---- Stored data
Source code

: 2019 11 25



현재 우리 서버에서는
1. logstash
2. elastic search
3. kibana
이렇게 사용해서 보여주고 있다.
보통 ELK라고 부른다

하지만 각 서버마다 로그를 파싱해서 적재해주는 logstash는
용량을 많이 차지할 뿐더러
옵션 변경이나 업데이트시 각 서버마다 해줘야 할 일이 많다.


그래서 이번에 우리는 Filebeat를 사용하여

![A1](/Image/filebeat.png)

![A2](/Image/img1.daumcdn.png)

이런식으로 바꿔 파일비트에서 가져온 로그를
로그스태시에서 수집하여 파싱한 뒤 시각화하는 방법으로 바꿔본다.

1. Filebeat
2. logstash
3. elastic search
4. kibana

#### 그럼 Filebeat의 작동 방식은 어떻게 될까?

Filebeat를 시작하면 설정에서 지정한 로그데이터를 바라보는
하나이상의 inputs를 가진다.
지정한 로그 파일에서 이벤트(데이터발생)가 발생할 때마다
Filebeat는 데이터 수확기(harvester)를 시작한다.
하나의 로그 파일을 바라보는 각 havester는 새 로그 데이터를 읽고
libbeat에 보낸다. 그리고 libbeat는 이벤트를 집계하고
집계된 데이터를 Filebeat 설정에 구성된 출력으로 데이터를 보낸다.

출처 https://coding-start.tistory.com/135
--------
---- Stored data
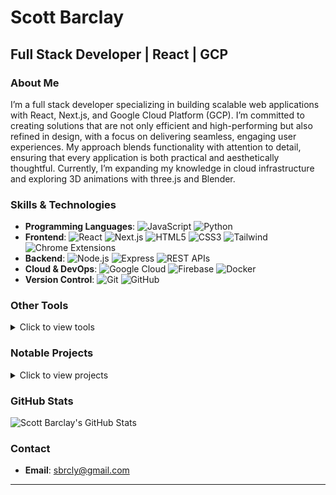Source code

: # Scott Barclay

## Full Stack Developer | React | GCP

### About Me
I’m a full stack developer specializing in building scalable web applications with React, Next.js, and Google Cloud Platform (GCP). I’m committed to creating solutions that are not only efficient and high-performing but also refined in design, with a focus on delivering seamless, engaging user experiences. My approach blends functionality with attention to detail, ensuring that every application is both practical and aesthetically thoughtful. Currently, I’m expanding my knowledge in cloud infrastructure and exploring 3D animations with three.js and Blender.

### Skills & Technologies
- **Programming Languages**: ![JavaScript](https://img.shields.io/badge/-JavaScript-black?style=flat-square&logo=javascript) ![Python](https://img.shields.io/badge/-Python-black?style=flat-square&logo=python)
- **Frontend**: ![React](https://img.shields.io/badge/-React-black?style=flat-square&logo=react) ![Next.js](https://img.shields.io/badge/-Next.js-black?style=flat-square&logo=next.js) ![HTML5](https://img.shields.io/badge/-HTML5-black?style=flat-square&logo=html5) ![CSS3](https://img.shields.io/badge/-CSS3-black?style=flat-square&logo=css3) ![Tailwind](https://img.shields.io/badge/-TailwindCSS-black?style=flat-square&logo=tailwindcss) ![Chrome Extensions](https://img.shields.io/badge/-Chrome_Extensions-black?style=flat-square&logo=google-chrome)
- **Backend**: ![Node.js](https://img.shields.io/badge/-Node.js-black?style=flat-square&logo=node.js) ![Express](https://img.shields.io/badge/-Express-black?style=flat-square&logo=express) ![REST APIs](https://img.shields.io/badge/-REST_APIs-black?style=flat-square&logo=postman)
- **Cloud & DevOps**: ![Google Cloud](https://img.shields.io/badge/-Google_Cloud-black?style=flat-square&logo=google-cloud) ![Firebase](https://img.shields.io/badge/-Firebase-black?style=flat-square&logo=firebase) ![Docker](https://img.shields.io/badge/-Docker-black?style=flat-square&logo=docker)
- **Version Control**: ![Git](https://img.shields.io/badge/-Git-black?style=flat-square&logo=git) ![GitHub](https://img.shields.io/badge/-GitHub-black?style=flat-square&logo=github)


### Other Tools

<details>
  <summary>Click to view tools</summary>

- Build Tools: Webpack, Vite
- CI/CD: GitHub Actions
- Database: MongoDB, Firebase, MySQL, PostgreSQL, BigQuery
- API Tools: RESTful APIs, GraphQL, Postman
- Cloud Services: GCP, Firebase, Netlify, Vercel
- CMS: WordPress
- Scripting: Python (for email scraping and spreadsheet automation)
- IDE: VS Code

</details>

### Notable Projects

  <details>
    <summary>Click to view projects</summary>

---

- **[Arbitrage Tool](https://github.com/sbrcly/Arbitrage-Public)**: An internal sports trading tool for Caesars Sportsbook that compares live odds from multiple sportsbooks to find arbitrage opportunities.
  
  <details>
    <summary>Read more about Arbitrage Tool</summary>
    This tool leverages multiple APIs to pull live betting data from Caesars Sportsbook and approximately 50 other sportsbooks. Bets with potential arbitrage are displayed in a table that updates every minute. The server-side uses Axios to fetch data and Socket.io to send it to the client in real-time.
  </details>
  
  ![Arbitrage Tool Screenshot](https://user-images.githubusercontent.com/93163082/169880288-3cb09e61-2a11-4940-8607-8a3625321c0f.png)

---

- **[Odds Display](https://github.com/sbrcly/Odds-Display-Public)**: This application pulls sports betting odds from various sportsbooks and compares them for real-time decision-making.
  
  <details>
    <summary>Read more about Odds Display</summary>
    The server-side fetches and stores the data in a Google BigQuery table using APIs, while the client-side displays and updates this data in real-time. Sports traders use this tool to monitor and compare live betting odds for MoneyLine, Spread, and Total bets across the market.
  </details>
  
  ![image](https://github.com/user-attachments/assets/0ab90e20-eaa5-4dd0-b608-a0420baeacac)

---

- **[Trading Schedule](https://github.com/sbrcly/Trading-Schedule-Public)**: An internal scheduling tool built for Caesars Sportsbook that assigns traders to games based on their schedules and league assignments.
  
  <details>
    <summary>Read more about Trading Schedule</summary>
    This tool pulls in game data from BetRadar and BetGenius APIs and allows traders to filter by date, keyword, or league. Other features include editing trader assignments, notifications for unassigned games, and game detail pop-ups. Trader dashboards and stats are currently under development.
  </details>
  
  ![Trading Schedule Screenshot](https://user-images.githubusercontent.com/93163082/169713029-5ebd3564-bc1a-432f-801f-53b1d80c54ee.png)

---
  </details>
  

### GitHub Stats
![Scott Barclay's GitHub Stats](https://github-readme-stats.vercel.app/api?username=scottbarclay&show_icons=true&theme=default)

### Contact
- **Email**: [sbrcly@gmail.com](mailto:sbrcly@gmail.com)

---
--------
---- Stored data
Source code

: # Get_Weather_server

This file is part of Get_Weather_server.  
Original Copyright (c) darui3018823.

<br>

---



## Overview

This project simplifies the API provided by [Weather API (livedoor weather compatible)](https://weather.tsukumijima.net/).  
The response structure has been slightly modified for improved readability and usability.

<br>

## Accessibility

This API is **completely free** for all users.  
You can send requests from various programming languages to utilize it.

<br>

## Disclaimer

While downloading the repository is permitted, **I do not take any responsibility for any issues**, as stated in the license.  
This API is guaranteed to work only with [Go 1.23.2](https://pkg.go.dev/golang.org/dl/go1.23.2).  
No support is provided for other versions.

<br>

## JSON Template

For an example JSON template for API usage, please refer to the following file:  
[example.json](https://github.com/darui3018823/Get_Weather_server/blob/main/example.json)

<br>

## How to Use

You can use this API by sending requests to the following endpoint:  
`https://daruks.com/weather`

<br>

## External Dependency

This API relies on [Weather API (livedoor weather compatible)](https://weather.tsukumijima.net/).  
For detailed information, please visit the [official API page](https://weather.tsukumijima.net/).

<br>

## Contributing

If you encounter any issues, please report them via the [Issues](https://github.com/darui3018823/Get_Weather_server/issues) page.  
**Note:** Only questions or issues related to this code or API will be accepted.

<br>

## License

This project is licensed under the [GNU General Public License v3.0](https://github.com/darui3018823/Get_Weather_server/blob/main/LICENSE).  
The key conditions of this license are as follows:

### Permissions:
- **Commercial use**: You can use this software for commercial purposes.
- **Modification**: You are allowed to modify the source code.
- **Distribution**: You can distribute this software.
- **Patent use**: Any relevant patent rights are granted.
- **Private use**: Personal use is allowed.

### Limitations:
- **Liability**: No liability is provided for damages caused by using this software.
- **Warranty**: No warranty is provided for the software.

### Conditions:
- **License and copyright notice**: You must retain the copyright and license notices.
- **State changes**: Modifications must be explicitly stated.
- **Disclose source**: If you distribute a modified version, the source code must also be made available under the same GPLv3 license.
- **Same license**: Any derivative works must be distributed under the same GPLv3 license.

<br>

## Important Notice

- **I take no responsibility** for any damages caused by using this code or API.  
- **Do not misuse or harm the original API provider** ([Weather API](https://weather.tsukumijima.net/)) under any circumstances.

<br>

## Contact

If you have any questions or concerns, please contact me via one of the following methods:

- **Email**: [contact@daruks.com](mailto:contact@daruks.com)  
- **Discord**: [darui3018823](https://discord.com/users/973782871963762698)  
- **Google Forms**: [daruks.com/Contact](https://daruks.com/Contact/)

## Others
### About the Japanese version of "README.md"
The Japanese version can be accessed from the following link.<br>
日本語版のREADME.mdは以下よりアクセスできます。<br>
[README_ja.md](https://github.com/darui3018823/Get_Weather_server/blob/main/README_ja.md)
--------
How many lines of these entries hold the string "Click"? Answer with the number alone.

2